Elle dénonce un féminisme de droite selon lequel les transsexuels et les travestis ne sont pas des femmes parce qu’ils n’ont pas de vagin : « cela me parait un fascisme. Je crois que le féminisme qui inclut les femmes lesbiennes, les trans et les travestis est un antifascisme », un moyen de lutte contre le patriarcat. « Il y a un mouvement social « el encuentro national des mujeres » (le rassemblement national des femmes), qui est très fort et massif en Argentine : il regroupe tout type de femmes de tout milieu, même des femmes d’église, et se veut une réponse politique au gouvernement. Il va être rebaptisé mouvement plurinational des femmes afin d’inclure les aborigènes qui peuplaient l’Argentine avant d’être colonisés », citant l’exemple de la communauté « mapuches ». « Les mapuches se sentent mapuches et non argentins : c’est important de les inclure comme d’intégrer les LGBT aux luttes féministes » conclut-elle**.

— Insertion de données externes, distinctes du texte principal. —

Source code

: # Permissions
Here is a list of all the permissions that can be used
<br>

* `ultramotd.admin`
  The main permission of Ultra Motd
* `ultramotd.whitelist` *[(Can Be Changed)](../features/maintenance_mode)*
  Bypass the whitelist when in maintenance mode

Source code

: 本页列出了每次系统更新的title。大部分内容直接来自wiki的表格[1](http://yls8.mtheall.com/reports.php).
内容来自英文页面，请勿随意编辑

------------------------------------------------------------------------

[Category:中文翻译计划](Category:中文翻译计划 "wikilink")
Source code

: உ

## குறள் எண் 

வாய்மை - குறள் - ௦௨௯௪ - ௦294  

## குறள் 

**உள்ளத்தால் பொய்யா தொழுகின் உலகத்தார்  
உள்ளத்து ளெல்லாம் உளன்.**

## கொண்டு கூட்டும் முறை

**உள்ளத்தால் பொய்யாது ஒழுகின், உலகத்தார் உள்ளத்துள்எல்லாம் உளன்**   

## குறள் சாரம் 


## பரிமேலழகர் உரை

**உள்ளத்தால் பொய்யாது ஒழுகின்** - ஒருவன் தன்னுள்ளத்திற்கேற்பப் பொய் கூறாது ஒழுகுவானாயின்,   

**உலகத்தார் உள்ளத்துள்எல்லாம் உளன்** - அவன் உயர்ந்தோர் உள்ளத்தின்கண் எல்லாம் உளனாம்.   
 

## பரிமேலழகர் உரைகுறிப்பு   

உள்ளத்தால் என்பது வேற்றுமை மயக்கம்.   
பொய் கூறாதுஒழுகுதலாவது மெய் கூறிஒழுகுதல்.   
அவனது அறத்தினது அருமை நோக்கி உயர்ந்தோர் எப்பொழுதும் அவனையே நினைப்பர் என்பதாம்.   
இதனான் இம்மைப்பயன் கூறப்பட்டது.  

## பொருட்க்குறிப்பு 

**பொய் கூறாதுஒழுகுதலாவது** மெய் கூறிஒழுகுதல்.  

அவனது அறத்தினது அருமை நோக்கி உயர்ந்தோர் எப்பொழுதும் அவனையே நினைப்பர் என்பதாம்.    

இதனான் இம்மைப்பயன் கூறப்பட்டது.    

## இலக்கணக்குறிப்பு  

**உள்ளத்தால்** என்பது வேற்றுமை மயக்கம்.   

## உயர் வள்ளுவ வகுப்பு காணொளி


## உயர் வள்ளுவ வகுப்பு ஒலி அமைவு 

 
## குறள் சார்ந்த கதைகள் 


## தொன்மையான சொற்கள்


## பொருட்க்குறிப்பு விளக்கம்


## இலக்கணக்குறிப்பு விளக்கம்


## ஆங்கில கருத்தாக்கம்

Des propos d’une actualité troublante qui trouvent leur écho en Europe avec la montée des extrêmes et la régression sociale que connaissent les pays européens avec une augmentation des violences anti-LGBT, de la répression policière et la lourde menace qui pèse sur nos droits humains chèrement acquis. Nous ne pouvons que saluer le combat de la jeune femme aux idéaux humanistes et vous conseiller de la découvrir sur scène. Diane Vandermolina

*Après Marseille, elle ira en Italie pour une date à Gênes le 19 juin et une seconde à Bologne le 21 juin avant de continuer son tour européen. Dès le 4 juillet, elle se produira en Allemagne : à Berlin, Kiel, Bremen, Hambourg. Egalement invitée au Festival de la cité de Lausanne  le 9 juillet et au Transit Festival en Allemagne le 12 juillet, sa tournée s’achèvera par une dernière date en Espagne le 20 juillet à Oxiando, un retour en ce pays qui l’a accueillie dans les plus grandes villes (Barcelone, Madrid, Valence, Bilbao etc) au début de sa tournée européenne avant de revenir en son pays natal, l’Argentine où elle présentera à la rentrée son dernier et 4ème Album Political Pari.

**Ce mouvement a accueilli plus de 70000 personnes en octobre 2018 quand il s’est réuni en Patagonie : cette année, en octobre, ce sera à La Plata à côté de Buenos Aires qu’ils organiseront une grande manifestation contre la violence envers les LGBT et les femmes.